**Exercise requirements:**
Every entry must reappear in your answer exactly as written, though its pictures must not.

**Source information:**
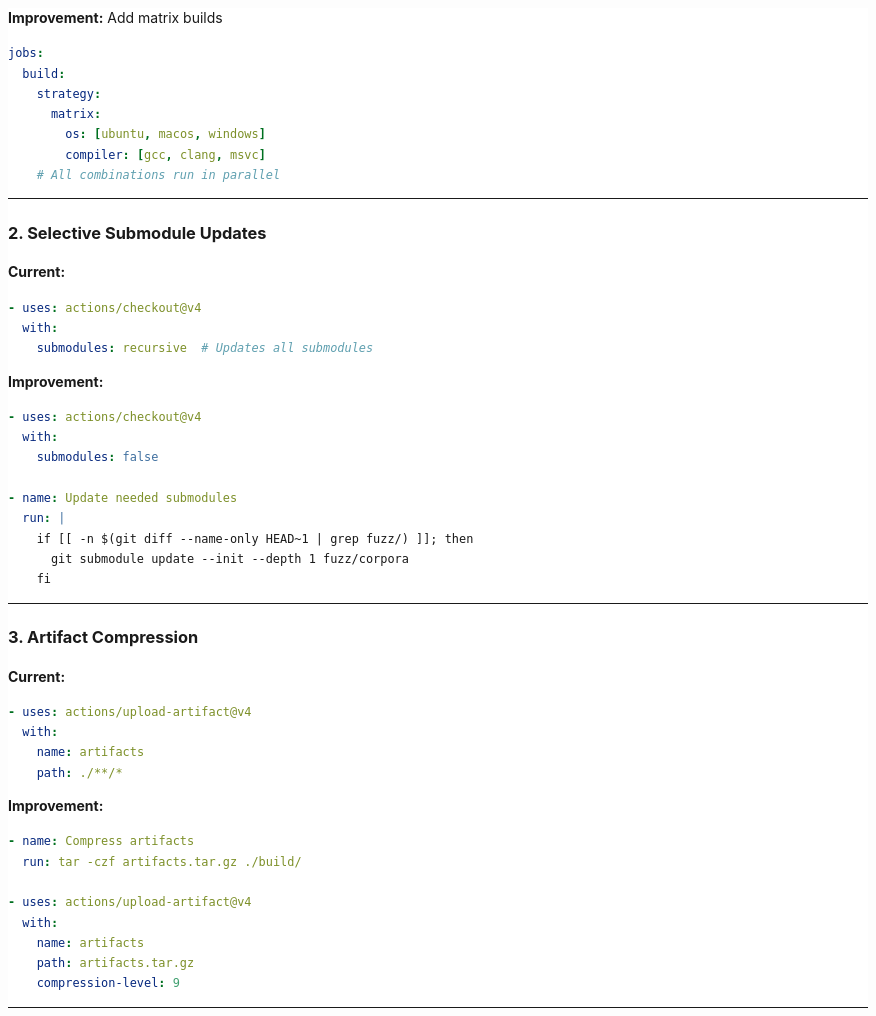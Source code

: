 **Improvement:** Add matrix builds
```yaml
jobs:
  build:
    strategy:
      matrix:
        os: [ubuntu, macos, windows]
        compiler: [gcc, clang, msvc]
    # All combinations run in parallel
```

---

### 2. Selective Submodule Updates

**Current:**
```yaml
- uses: actions/checkout@v4
  with:
    submodules: recursive  # Updates all submodules
```

**Improvement:**
```yaml
- uses: actions/checkout@v4
  with:
    submodules: false

- name: Update needed submodules
  run: |
    if [[ -n $(git diff --name-only HEAD~1 | grep fuzz/) ]]; then
      git submodule update --init --depth 1 fuzz/corpora
    fi
```

---

### 3. Artifact Compression

**Current:**
```yaml
- uses: actions/upload-artifact@v4
  with:
    name: artifacts
    path: ./**/*
```

**Improvement:**
```yaml
- name: Compress artifacts
  run: tar -czf artifacts.tar.gz ./build/

- uses: actions/upload-artifact@v4
  with:
    name: artifacts
    path: artifacts.tar.gz
    compression-level: 9
```

---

**Task result:**
Source code

: **Improvement:** Add matrix builds
```yaml
jobs:
  build:
    strategy:
      matrix:
        os: [ubuntu, macos, windows]
        compiler: [gcc, clang, msvc]
    # All combinations run in parallel
```

---

### 2. Selective Submodule Updates

**Current:**
```yaml
- uses: actions/checkout@v4
  with:
    submodules: recursive  # Updates all submodules
```

**Improvement:**
```yaml
- uses: actions/checkout@v4
  with:
    submodules: false

- name: Update needed submodules
  run: |
    if [[ -n $(git diff --name-only HEAD~1 | grep fuzz/) ]]; then
      git submodule update --init --depth 1 fuzz/corpora
    fi
```

---

### 3. Artifact Compression

**Current:**
```yaml
- uses: actions/upload-artifact@v4
  with:
    name: artifacts
    path: ./**/*
```

**Improvement:**
```yaml
- name: Compress artifacts
  run: tar -czf artifacts.tar.gz ./build/

- uses: actions/upload-artifact@v4
  with:
    name: artifacts
    path: artifacts.tar.gz
    compression-level: 9
```

---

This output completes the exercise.